NOTE: You must enable the "fancy" crate feature to get fancy report output like in the screenshots here.** You should only do this in your toplevel crate, as the fancy feature pulls in a number of dependencies that libraries and such might not want.

use miette::{IntoDiagnostic, Result};
use semver::Version;

fn pretend_this_is_main() -> Result<()> {
    let version: Version = "1.2.x".parse().into_diagnostic()?;
    println!("{}", version);
    Ok(())
}

Please note: in order to get fancy diagnostic rendering with all the pretty colors and arrows, you should install miette with the fancy feature enabled:

miette = { version = "X.Y.Z", features = ["fancy"] }

Another way to display a diagnostic is by printing them using the debug formatter. This is, in fact, what returning diagnostics from main ends up doing. To do it yourself, you can write the following:

use miette::{IntoDiagnostic, Result};
use semver::Version;

fn just_a_random_function() {
    let version_result: Result<Version> = "1.2.x".parse().into_diagnostic();
    match version_result {
        Err(e) => println!("{:?}", e),
        Ok(version) => println!("{}", version),
    }
}

... diagnostic code URLs

miette supports providing a URL for individual diagnostics. This URL will be displayed as an actual link in supported terminals, like so:

 Example showing the graphical report printer for miette
pretty-printing an error code. The code is underlined and followed by text
saying to 'click here'. A hover tooltip shows a full-fledged URL that can be
Ctrl+Clicked to open in a browser.
\
This feature is also available in the narratable printer.

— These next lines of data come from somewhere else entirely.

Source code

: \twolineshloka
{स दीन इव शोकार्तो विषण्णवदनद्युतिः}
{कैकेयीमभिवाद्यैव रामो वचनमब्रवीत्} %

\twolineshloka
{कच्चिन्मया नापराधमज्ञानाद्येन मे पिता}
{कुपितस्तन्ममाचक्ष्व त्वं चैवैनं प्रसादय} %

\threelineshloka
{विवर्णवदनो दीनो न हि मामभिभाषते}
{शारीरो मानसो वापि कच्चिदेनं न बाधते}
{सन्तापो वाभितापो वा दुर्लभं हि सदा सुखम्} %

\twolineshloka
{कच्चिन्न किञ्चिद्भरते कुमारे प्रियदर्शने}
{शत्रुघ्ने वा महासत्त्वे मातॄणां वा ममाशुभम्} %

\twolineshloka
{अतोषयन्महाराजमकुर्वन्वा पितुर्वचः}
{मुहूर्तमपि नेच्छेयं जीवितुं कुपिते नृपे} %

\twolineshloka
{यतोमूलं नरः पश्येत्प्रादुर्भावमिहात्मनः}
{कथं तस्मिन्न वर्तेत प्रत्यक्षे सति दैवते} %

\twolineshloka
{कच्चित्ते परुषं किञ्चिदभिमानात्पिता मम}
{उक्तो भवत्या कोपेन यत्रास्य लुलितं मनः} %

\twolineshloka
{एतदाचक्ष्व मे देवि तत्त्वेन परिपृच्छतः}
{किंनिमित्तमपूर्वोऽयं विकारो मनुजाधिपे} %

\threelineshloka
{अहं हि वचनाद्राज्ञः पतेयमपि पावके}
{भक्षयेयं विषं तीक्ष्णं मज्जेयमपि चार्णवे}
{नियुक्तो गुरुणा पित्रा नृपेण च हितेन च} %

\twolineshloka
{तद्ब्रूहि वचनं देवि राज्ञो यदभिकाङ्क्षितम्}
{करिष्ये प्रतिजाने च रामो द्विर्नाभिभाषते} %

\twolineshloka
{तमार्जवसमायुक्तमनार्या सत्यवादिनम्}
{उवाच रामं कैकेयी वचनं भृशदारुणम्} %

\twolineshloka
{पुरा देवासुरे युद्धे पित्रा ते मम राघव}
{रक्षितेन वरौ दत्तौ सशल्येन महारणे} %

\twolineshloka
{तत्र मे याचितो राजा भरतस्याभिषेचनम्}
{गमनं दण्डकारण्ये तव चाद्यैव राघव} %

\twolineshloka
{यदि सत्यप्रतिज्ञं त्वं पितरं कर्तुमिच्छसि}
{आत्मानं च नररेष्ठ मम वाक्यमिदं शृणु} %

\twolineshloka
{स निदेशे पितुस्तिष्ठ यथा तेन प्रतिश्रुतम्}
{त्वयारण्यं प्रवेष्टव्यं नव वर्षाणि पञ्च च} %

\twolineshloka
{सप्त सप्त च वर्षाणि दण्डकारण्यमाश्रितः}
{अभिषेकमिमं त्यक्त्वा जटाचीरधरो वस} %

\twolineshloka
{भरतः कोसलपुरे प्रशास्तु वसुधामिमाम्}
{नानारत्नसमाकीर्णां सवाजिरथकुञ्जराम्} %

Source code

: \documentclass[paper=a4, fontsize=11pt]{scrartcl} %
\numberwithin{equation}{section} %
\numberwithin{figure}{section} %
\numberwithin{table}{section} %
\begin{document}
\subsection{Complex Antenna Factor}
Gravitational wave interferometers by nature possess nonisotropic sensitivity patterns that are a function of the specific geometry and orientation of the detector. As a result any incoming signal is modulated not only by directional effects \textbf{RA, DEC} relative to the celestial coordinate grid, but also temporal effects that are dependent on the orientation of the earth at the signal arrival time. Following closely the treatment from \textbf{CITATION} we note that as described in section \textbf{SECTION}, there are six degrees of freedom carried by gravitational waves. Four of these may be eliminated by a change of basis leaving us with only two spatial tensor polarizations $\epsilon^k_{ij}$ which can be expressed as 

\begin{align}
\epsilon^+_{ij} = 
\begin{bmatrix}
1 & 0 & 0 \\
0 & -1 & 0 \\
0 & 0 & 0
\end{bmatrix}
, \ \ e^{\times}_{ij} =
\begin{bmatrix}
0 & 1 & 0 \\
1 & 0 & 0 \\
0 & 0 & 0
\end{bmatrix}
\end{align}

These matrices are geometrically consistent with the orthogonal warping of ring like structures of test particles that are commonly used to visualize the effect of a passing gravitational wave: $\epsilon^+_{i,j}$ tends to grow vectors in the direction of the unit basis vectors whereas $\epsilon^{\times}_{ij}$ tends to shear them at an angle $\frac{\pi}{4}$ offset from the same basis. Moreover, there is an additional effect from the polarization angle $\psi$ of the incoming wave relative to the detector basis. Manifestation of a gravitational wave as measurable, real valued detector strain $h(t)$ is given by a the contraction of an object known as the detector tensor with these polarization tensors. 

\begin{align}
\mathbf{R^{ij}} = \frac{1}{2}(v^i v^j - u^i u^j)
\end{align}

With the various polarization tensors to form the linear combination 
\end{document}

It will add a line
after printing the error code showing a plain URL that you can visit.

To use this, you can add a url() sub-param to your #[diagnostic] attribute:

use miette::Diagnostic;
use thiserror::Error;

#[derive(Error, Diagnostic, Debug)]
#[error("kaboom")]
#[diagnostic(
    code(my_app::my_error),
    // You can do formatting!
    url("https://my_website.com/error_codes#{}", self.code().unwrap())
)]
struct MyErr;

Additionally, if you're developing a library and your error type is exported from your crate's top level, you can use a special url(docsrs) option instead of manually constructing the URL. This will automatically create a link to this diagnostic on docs.rs, so folks can just go straight to your (very high quality and detailed!) documentation on this diagnostic:

use miette::Diagnostic;
use thiserror::Error;

#[derive(Error, Diagnostic, Debug)]
#[diagnostic(
    code(my_app::my_error),
    // Will link users to https://docs.rs/my_crate/0.0.0/my_crate/struct.MyErr.html
    url(docsrs)
)]
#[error("kaboom")]
struct MyErr;

... snippets

Along with its general error handling and reporting features, miette also includes facilities for adding error spans/annotations/labels to your output. This can be very useful when an error is syntax-related, but you can even use it to print out sections of your own source code!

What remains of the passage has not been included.